Calculus: Differentiation Rules and Formulas

Differentiation determines the rate of change of a function.
Differentiation geometrically represents the slope of the tangent line to a function's graph at a point.

Power rule: If f(x) = x^n, then f'(x) = nx^(n-1).
Constant multiple rule: If f(x) = cg(x), then f'(x) = cg'(x), where c is a constant.
Sum/difference rule: If f(x) = u(x) ± v(x), then f'(x) = u'(x) ± v'(x).
Product rule: If f(x) = u(x)v(x), then f'(x) = u'(x)v(x) + u(x)v'(x).
Quotient rule: If f(x) = u(x)/v(x), then f'(x) = [u'(x)v(x) - u(x)v'(x)] / [v(x)]^2.
Chain rule: If f(x) = g(h(x)), then f'(x) = g'(h(x)) * h'(x).

Higher-order derivatives are derivatives of derivatives.
The second derivative, denoted as f''(x) or d^2y/dx^2, is the derivative of the first derivative f'(x).
The nth derivative, denoted as f^(n)(x) or d^ny/dx^n, is the derivative of the (n-1)th derivative.
Higher-order derivatives provide information about the concavity and rate of change of the rate of change of a function.

A differential equation relates a function with its derivatives.
Ordinary differential equations (ODEs) involve functions of one independent variable.
Partial differential equations (PDEs) involve functions of several independent variables and their partial derivatives.
The order of a differential equation is the highest order derivative in the equation.
The degree of a differential equation is the power of the highest order derivative, after the equation has been rationalized.

First-order differential equations involve only the first derivative.
Second-order differential equations involve the second derivative.
Linear differential equations are those in which the dependent variable and its derivatives appear linearly.
Homogeneous differential equations are those in which all terms have the same degree.
Separable differential equations can be written in the form dy/dx = f(x)g(y).

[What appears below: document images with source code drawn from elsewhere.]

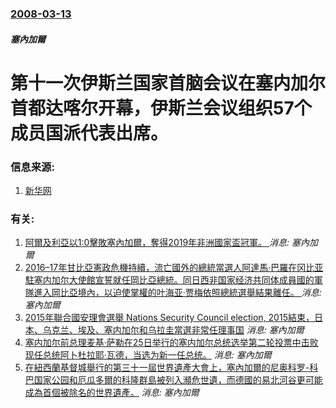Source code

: ### [2008-03-13](/news/2008/03/13/index.md)

##### 塞內加爾
# 第十一次伊斯兰国家首脑会议在塞内加尔首都达喀尔开幕，伊斯兰会议组织57个成员国派代表出席。




### 信息来源:

1. [新华网](http://news.xinhuanet.com/newscenter/2008-03/13/content_7784183.htm)

### 有关:

1. [阿爾及利亞以1:0擊敗塞內加爾，奪得2019年非洲國家盃冠軍。 ](/zh/news/2019/07/19/阿爾及利亞以1-0擊敗塞內加爾-奪得2019年非洲國家盃冠軍.md) _消息: 塞內加爾_
2. [2016–17年甘比亞憲政危機持續，流亡國外的總統當選人阿達馬·巴羅在冈比亚駐塞内加尔大使館宣誓就任岡比亞總統。同日西非国家经济共同体成員國的軍隊進入岡比亞境內，以迫使掌權的叶海亚·贾梅依照總統選舉結果離任。 ](/zh/news/2017/01/19/2016-17年甘比亞憲政危機持續-流亡國外的總統當選人阿達馬-巴羅在冈比亚駐塞内加尔大使館宣誓就任岡比亞總統-同日西非.md) _消息: 塞內加爾_
3. [2015年聯合國安理會選舉 Nations Security Council election, 2015結束，日本、乌克兰、埃及、塞内加尔和乌拉圭當選非常任理事国](/zh/news/2015/10/15/2015年聯合國安理會選舉-Nations-Security-Council-election-2015結束-日本-乌.md) _消息: 塞內加爾_
4. [塞内加尔前总理麦基·萨勒在25日举行的塞内加尔总统选举第二轮投票中击败现任总统阿卜杜拉耶·瓦德，当选为新一任总统。](/zh/news/2012/03/27/塞内加尔前总理麦基-萨勒在25日举行的塞内加尔总统选举第二轮投票中击败现任总统阿卜杜拉耶-瓦德-当选为新一任总统.md) _消息: 塞內加爾_
5. [在紐西蘭基督城舉行的第三十一屆世界遺產大會上，塞內加爾的尼奥科罗-科巴国家公园和厄瓜多爾的科隆群島被列入瀕危世遺，而德國的易北河谷更可能成為首個被除名的世界遺產。](/zh/news/2007/06/26/在紐西蘭基督城舉行的第三十一屆世界遺產大會上-塞內加爾的尼奥科罗-科巴国家公园和厄瓜多爾的科隆群島被列入瀕危世遺-而德國.md) _消息: 塞內加爾_

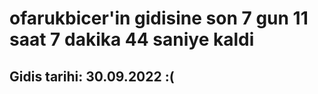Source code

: # ofarukbicer'in gidisine son 7 gun 11 saat 7 dakika 44 saniye kaldi

## Gidis tarihi: 30.09.2022 :(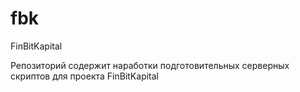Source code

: # fbk
FinBitKapital

Репозиторий содержит наработки подготовительных серверных скриптов для проекта FinBitKapital
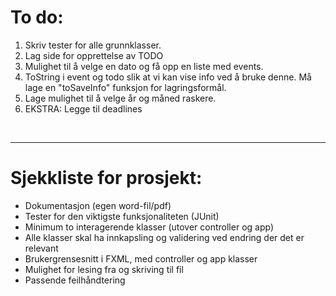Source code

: <h1>To do:</h1>
<ol>
    <li>Skriv tester for alle grunnklasser.</li>
    <li>Lag side for opprettelse av TODO</li>
    <li>Mulighet til å velge en dato og få opp en liste med events.</li>
    <li>ToString i event og todo slik at vi kan vise info ved å bruke denne. Må lage en "toSaveInfo" funksjon for lagringsformål.</li>
    <li>Lage mulighet til å velge år og måned raskere.</li>
    <li>EKSTRA: Legge til deadlines</li>
</ol>
<br>
<hr>
<h1>Sjekkliste for prosjekt:</h1>
<ul>
    <li>Dokumentasjon (egen word-fil/pdf)</li>
    <li>Tester for den viktigste funksjonaliteten (JUnit)</li>
    <li>Minimum to interagerende klasser (utover controller og app)</li>
    <li>Alle klasser skal ha innkapsling og validering ved endring der det er relevant</li>
    <li>Brukergrensesnitt i FXML, med controller og app klasser</li>
    <li>Mulighet for lesing fra og skriving til fil</li>
    <li>Passende feilhåndtering</li>
</ul>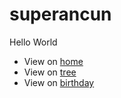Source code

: # superancun
Hello World

- View on [home](https://github.com/superancun) 
- View on [tree](https://superancun.github.io/tree/) 
- View on [birthday](https://superancun.github.io/birthday/) 
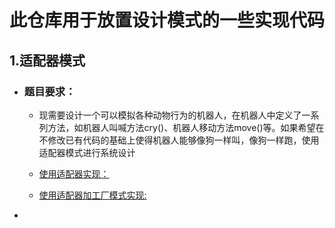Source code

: # **此仓库用于放置设计模式的一些实现代码** 

## 1.适配器模式 

- ### 题目要求：
 
   - 现需要设计一个可以模拟各种动物行为的机器人，在机器人中定义了一系列方法，如机器人叫喊方法cry()、机器人移动方法move()等。如果希望在不修改已有代码的基础上使得机器人能够像狗一样叫，像狗一样跑，使用适配器模式进行系统设计
     
   - [使用适配器实现：](https://github.com/yuanqihang-123/Design-Pattern/tree/master/adapter)
   - [使用适配器加工厂模式实现:](https://github.com/yuanqihang-123/Design-Pattern/tree/master/adapter%2Bfactory)



   


-

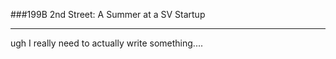 ###199B 2nd Street: A Summer at a SV Startup
________________

ugh I really need to actually write something....
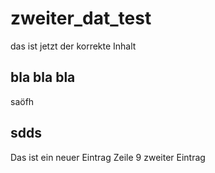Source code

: # zweiter_dat_test
das ist jetzt der korrekte Inhalt

## bla bla bla
saöfh
## sdds

Das ist ein neuer Eintrag
Zeile 9 zweiter Eintrag
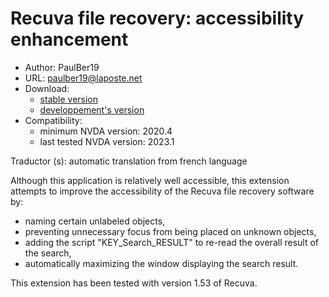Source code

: # Recuva file recovery: accessibility enhancement #
* Author: PaulBer19
* URL: paulber19@laposte.net
* Download:
	* [stable version][1]
	* [developpement's version][2]
* Compatibility:
	* minimum NVDA version: 2020.4
	* last tested NVDA version: 2023.1


Traductor (s): automatic translation from french language

Although this application is relatively well accessible, this extension attempts to improve the accessibility of the Recuva file recovery software by:

* naming certain unlabeled objects,
* preventing unnecessary focus from being placed on unknown objects,
* adding the script "KEY_Search_RESULT" to re-read the overall result of the search,
* automatically maximizing the window displaying the search result.


This extension has been tested with version 1.53 of Recuva.


[1]: https://github.com/paulber007/AllMyNVDAAddons/raw/master/recuvaAccessEnhancement/recuvaAccessEnhancement-1.7.nvda-addon
[2]: https://github.com/paulber007/AllMyNVDAAddons/tree/master/recuvaAccessEnhancement/dev
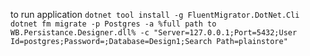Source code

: ﻿to run application
`dotnet tool install -g FluentMigrator.DotNet.Cli`
`dotnet fm migrate -p Postgres -a %full path to WB.Persistance.Designer.dll% -c "Server=127.0.0.1;Port=5432;User Id=postgres;Password=;Database=Design1;Search Path=plainstore"`
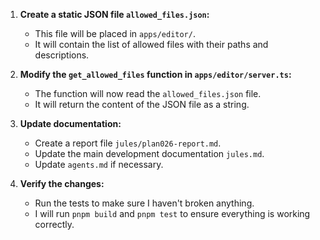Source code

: 1. **Create a static JSON file `allowed_files.json`:**
   - This file will be placed in `apps/editor/`.
   - It will contain the list of allowed files with their paths and descriptions.

2. **Modify the `get_allowed_files` function in `apps/editor/server.ts`:**
   - The function will now read the `allowed_files.json` file.
   - It will return the content of the JSON file as a string.

3. **Update documentation:**
   - Create a report file `jules/plan026-report.md`.
   - Update the main development documentation `jules.md`.
   - Update `agents.md` if necessary.

4. **Verify the changes:**
   - Run the tests to make sure I haven't broken anything.
   - I will run `pnpm build` and `pnpm test` to ensure everything is working correctly.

Kinematics: Differentiation finds velocity and acceleration from displacement.
- Velocity is the derivative of displacement with respect to time: v = ds/dt.
- Acceleration is the derivative of velocity with respect to time: a = dv/dt = d^2s/dt^2.
Newton's Second Law: F = ma, where acceleration is the second derivative of position with respect to time.
Simple Harmonic Motion (SHM): The equation of motion involves second derivatives, representing oscillatory behavior.
Wave equations describe the propagation of waves and involve partial derivatives with respect to time and space.
Heat equation describes how temperature changes over time in a given region.
Schrödinger equation is a fundamental equation in quantum mechanics that describes the time evolution of a quantum system.

Partial differentiation differentiates a function of several variables with respect to one variable, holding the other variables constant.
Notation: If f(x, y) is a function of x and y, then ∂f/∂x represents the partial derivative of f with respect to x, and ∂f/∂y represents the partial derivative of f with respect to y.
To find ∂f/∂x, treat y as a constant and differentiate f(x, y) with respect to x.
To find ∂f/∂y, treat x as a constant and differentiate f(x, y) with respect to y.

Second-order partial derivatives include ∂^2f/∂x^2, ∂^2f/∂y^2, ∂^2f/∂x∂y, and ∂^2f/∂y∂x.
∂^2f/∂x^2 is found by differentiating ∂f/∂x with respect to x.
∂^2f/∂y^2 is found by differentiating ∂f/∂y with respect to y.
∂^2f/∂x∂y is found by differentiating ∂f/∂y with respect to x.
∂^2f/∂y∂x is found by differentiating ∂f/∂x with respect to y.
Clairaut's Theorem: If the second partial derivatives are continuous, then ∂^2f/∂x∂y = ∂^2f/∂y∂x.

Optimization: Finding maximum and minimum values of functions of several variables.
Physics: Thermodynamics, fluid dynamics, and electromagnetism.
Engineering: Analyzing stress and strain in materials, heat transfer, and fluid flow.
Economics: Modeling economic behavior and optimizing resource allocation.